For instance, whereas the agent successfully found a piano in a music room only about 6% of the time when pre-trained using ProcTHOR (which involved the agent taking about 400 million virtual steps), the agent succeeded over 30% of the time when fine-tuned using 100 music rooms generated by Holodeck. 

“This field has been stuck doing research in residential spaces for a long time,” says Yang. “But there are so many diverse environments out there — efficiently generating a lot of environments to train robots has always been a big challenge, but Holodeck provides this functionality.” 

In June, the researchers will present Holodeck at the 2024 Institute of Electrical and Electronics Engineers (IEEE) and Computer Vision Foundation (CVF) Computer Vision and Pattern Recognition (CVPR) Conference in Seattle, Washington.

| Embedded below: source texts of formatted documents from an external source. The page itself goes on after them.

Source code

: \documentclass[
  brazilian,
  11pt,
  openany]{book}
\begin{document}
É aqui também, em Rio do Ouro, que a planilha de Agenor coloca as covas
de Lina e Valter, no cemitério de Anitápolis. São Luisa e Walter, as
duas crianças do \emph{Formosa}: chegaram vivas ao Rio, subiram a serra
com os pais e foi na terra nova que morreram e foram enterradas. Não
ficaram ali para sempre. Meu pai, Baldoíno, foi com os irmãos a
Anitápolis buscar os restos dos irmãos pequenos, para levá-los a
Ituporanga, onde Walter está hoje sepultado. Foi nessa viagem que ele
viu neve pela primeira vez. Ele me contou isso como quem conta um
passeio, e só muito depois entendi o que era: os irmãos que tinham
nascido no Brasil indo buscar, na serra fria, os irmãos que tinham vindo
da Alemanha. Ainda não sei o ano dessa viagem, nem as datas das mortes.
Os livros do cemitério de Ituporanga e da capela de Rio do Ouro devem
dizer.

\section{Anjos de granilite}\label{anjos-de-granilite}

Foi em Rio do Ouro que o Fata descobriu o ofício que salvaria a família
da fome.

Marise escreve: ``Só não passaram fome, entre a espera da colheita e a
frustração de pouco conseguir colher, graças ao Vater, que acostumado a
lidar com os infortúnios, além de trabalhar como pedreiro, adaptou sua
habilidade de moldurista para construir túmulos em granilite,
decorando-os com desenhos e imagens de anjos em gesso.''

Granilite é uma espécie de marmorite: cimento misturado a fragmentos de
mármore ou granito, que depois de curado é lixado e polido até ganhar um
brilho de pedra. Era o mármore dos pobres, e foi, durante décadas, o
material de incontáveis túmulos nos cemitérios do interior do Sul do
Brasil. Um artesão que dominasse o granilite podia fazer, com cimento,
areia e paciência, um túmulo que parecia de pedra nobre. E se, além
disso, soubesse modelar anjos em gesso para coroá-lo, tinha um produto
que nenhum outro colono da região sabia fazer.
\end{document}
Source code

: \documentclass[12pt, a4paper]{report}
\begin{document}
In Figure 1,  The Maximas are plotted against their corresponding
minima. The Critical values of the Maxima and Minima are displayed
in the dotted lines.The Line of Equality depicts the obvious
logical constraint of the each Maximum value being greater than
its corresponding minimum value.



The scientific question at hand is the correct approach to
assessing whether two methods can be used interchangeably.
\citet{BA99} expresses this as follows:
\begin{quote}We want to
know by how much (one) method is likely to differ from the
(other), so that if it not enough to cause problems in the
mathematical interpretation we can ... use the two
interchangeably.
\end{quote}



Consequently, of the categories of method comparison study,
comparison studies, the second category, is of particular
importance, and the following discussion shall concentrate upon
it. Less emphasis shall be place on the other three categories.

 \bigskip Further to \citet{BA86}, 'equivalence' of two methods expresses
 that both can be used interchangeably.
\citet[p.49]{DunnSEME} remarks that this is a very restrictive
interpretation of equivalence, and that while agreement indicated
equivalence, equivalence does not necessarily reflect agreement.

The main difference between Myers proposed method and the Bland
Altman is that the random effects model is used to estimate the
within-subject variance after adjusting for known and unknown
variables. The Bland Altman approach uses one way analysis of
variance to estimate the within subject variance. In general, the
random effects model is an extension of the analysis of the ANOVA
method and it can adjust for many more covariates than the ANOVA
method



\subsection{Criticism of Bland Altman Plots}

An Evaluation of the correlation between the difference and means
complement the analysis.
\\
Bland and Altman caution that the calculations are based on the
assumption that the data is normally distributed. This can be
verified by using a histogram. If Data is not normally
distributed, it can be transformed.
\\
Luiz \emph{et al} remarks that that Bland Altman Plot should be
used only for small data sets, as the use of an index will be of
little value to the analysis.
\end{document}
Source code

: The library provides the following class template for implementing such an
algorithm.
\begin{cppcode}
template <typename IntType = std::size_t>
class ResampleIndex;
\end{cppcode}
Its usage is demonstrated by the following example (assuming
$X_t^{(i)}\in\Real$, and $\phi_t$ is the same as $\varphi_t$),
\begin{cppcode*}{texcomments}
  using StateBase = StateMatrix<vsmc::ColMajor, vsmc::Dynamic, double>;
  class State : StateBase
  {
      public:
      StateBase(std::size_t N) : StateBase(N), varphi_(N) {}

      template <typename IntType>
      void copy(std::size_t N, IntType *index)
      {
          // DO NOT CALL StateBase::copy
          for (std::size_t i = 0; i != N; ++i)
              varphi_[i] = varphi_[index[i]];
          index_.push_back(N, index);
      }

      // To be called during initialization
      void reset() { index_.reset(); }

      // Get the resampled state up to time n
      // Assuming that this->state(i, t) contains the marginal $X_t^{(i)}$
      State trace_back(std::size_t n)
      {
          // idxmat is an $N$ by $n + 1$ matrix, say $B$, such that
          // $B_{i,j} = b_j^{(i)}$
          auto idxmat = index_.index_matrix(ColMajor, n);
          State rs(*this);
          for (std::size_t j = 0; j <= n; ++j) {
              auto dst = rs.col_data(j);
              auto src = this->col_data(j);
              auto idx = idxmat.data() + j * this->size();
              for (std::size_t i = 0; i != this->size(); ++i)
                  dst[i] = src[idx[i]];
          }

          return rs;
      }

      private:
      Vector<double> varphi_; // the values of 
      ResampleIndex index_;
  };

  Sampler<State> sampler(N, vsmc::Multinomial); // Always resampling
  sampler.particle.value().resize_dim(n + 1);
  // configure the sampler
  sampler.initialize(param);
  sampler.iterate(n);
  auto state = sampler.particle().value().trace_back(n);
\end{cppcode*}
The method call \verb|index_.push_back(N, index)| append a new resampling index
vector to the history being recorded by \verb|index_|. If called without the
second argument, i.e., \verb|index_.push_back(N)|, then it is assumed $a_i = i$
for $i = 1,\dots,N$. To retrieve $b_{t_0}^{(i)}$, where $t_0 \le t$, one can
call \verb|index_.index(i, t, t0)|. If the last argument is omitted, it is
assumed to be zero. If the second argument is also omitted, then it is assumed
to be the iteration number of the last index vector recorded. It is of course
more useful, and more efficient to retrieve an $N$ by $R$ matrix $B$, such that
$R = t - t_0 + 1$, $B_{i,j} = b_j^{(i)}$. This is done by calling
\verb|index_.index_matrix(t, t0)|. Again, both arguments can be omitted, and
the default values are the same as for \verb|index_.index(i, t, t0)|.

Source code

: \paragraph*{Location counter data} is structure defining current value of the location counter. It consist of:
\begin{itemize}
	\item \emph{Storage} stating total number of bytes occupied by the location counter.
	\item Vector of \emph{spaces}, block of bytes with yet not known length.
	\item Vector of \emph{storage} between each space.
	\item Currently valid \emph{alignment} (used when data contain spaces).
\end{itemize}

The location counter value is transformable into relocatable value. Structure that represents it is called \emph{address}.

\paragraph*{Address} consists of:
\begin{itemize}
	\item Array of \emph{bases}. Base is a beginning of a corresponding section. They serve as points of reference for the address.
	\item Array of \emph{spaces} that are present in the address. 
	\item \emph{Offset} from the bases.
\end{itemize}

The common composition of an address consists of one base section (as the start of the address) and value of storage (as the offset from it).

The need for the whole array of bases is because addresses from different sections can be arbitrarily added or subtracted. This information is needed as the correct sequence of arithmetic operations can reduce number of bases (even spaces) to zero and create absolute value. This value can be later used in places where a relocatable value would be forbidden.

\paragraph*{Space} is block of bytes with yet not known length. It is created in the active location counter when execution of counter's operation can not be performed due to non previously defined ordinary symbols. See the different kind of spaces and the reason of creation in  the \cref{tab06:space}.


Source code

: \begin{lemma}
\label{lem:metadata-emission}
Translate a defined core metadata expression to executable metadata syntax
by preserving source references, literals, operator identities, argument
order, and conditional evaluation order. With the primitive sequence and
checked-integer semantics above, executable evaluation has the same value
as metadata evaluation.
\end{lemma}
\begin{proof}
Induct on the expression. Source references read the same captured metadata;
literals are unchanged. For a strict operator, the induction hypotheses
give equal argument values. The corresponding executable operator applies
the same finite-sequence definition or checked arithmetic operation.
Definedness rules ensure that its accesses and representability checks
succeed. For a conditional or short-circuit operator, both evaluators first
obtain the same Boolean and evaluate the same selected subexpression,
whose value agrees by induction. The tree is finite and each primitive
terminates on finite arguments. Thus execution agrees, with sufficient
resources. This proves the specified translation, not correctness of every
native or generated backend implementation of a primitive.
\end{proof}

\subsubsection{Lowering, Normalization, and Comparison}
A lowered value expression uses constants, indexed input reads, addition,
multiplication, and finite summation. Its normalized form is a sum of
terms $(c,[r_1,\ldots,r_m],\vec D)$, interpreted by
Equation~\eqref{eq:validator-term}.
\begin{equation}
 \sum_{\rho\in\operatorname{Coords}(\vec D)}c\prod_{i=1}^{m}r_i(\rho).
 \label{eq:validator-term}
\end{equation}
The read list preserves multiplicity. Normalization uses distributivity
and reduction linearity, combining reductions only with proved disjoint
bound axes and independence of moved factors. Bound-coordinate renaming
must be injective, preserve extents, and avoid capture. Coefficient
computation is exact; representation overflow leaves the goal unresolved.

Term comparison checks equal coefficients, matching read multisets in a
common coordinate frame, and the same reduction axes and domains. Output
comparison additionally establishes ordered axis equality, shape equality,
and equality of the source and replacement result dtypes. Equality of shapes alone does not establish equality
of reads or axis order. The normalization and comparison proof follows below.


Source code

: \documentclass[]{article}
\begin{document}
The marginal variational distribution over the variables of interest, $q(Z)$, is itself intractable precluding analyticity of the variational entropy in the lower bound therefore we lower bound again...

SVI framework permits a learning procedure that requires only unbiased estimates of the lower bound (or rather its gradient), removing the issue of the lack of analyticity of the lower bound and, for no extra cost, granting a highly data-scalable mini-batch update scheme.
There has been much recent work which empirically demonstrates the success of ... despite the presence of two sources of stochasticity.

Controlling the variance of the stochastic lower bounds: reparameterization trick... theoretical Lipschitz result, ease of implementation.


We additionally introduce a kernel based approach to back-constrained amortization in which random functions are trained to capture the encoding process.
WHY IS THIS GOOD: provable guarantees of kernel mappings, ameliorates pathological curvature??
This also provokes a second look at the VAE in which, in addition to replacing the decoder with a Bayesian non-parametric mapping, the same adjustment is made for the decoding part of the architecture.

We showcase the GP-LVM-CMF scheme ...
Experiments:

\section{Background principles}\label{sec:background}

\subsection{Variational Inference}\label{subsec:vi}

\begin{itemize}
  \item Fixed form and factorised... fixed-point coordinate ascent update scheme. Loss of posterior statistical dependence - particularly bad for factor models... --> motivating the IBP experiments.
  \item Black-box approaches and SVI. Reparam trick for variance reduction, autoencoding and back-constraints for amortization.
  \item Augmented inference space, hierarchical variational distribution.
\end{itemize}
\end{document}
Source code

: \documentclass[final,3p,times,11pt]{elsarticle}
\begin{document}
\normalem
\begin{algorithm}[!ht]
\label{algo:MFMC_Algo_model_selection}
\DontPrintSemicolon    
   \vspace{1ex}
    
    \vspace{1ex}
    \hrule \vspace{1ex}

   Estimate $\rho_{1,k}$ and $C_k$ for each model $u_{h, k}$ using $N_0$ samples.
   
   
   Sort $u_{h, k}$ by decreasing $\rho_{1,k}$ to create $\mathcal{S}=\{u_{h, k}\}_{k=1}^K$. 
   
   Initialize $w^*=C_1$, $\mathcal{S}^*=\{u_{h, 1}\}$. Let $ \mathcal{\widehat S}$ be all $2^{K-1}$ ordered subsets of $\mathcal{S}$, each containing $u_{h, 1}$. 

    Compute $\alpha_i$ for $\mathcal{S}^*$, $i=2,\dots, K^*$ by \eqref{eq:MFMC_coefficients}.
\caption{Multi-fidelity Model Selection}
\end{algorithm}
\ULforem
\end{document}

This study was conducted at the University of Pennsylvania School of Engineering and Applied Science and at the Allen Institute for Artificial Intelligence (AI2). 

Additional co-authors include Fan-Yun Sun, Jiajun Wu, and Nick Haber at Stanford; Ranjay Krishna at the University of Washington; Luca Weihs, Eli Vanderbilt, Alvaro Herrasti, Winson Han, Aniruddha Kembhavi, and Christopher Clark at AI2.